Caveats and warnings

Actually there is no possibility to map  MongoDB references (neither referenced relationships nor DBRefs)

Fields should be presented in the order defined by their primary keys (lastname,firstname) instead of (firstname,lastname) 

The java code attached is just  to illustrate how to  import/migrate MongoDB data into Nosql tables in an efficient and consistent way, it has not been tested in all kinds of situations and it is not intended to be free of bugs.

Bonus

The following mapping file, allows to map MongoDB documents having the structure of a post.  

In this case there is an embedded object "origine" which is defined as: {"owner" : "gus","site" : "recent_safety.com"}) which is not a collection.

There is no primary key other than the MongoDB '_id' field.

Enjoy trying this example also.

Sunday Jun 14, 2015

Uploading NoSQL tables from Golden Gate User Exits

Golden Gate and NoSQL Integration

The aim of this post is to illustrate how to use Golden Gate to stream relational transactions to Oracle NoSQL 12.3.4. We follow the structure of the post which illustrated how to use Golden Gate to stream data into HBase. 

 As shown in the diagram below, integrating database with NoSQL is accomplished by developing a custom handler using Oracle GoldenGate's  and NoSQL's Java APIs.

The custom handler is deployed as an integral part of the Oracle GoldenGate Pump process.   The Pump process and the custom adapter are configured through the Pump parameter file and custom adapter's properties file. The Pump reads the Trail File created by the Oracle GoldenGate Capture process and passes the transactions to the adapter. Based on the configuration, the adapter writes the transactions into NoSQL table.

You can find the Java code for the handler at this Github repository in folder StreamFromGG.

The steps to generate and test an example are:

  1. Prepare the database to stream data from a table
  2. Define a NoSQL table
  3. Define the pump extract parameter file from the data base
  4. Define  the extract parameter file and the adapter properties file for NoSQL
  5. Register the extract process
  6. Start the GoldenGate extract processes
  7. Do some data manipulation on the data base and verify the content on the NoSQL table

Lets take an example

Prepare the database to stream data from a table

This part is not detailed lets say that a database user is defined on Oracle 12c to allow Golden Gate transnational streaming. The database parameters are set to log transnational SQL commands in the appropriate way to satisfy Golden Gate requirements.

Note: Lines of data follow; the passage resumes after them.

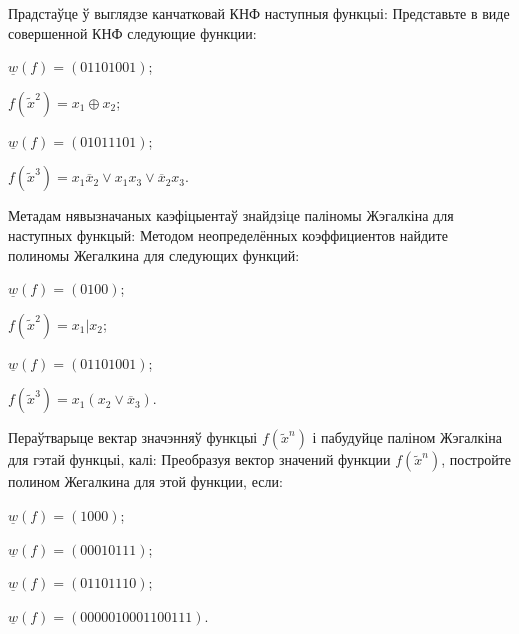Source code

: \documentclass[12pt, a4paper]{article}
\begin{document}
\begin{problemList}
\smallskip

\problemItemWithCommonPart
{Прадстаўце ў выглядзе канчатковай КНФ наступныя функцыі:}
{Представьте в виде совершенной КНФ следующие функции:}
{%
\begin{belarusianEnumerateTwocol}
    \item $\underline{w}(f)=(01101001)$;
    \item $f(\tilde x^2)=x_1\oplus x_2$;
    \item $\underline{w}(f)=(01011101)$;
    \item $f(\tilde x^3)=x_1\overline{x}_2\vee x_1x_3\vee \overline{x}_2x_3$.
\end{belarusianEnumerateTwocol}
}

\smallskip

\problemItemWithCommonPart
{Метадам нявызначаных каэфіцыентаў знайдзіце паліномы Жэгалкіна для наступных функцый:}
{Методом неопределённых коэффициентов найдите полиномы Жегалкина для следующих функций:}
{%
\begin{belarusianEnumerateTwocol}
    \item $\underline{w}(f)=(0100)$;
    \item $f(\tilde x^2)=x_1 | x_2$;
    \item $\underline{w}(f)=(01101001)$;
    \item $f(\tilde x^3)=x_1(x_2 \vee \overline{x}_3)$.
\end{belarusianEnumerateTwocol}
}

\smallskip

\problemItemWithCommonPart
{Пераўтварыце вектар значэнняў функцыі $f(\tilde x^n)$ і пабудуйце паліном Жэгалкіна для гэтай функцыі, калі:}
{Преобразуя вектор значений функции $f(\tilde x^n)$, постройте полином Жегалкина для этой функции, если:}
{%
\begin{belarusianEnumerateTwocol}
    \item $\underline{w}(f)=(1000)$;
    \item $\underline{w}(f)=(00010111)$;
    \item $\underline{w}(f)=(01101110)$;
    \item $\underline{w}(f)=(0000010001100111)$.
\end{belarusianEnumerateTwocol}
}

\smallskip


\end{problemList}
\end{document}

We will focus on the database table T2 from the gha schema, whose definition is:

CREATE TABLE "GHA"."T2" 

   ( "ID" NUMBER, 

"CREATED" TIMESTAMP (6), 

"NOM" VARCHAR2(32 BYTE), 

"VILLE" VARCHAR2(128 BYTE), 

CONSTRAINT "PK_T2" PRIMARY KEY ("ID", "CREATED")

Define a NoSQL table

 After connecting to the NoSQL store the following commands create the table T2:

table create -name T2

# Add table fields

add-field -name ID -type STRING

add-field -name NOM -type STRING

add-field -name CREATED -type STRING

add-field -name VILLE -type STRING

# Assign a field as primary key

primary-key -field ID -field CREATED

shard-key -field ID

exit

# Add table to the database

plan add-table -wait -name T2

Define the pump extract parameter file from the data base

The extract for the database requires previously the use of defgen  utility to create what is called a data definition file which contains the definition of the source table.

The content of the extract parameter's file is:

EXTRACT E_ghat2

TARGETDEFS ./dirsql/t2.sql

SETENV (ORACLE_SID=cdb)

userid c##ogg, password ogg

exttrail /u01/ogg/dirdat/T2

GETUPDATEBEFORES

table orcl.gha.t2  TARGET gha.t2;

The extract name is E_ghat2, the table definition file  is t2.sql, the oracle user for the transnational streaming is c##ogg, trail files generated are prefixed with T2, the container of the schema gha is orcl.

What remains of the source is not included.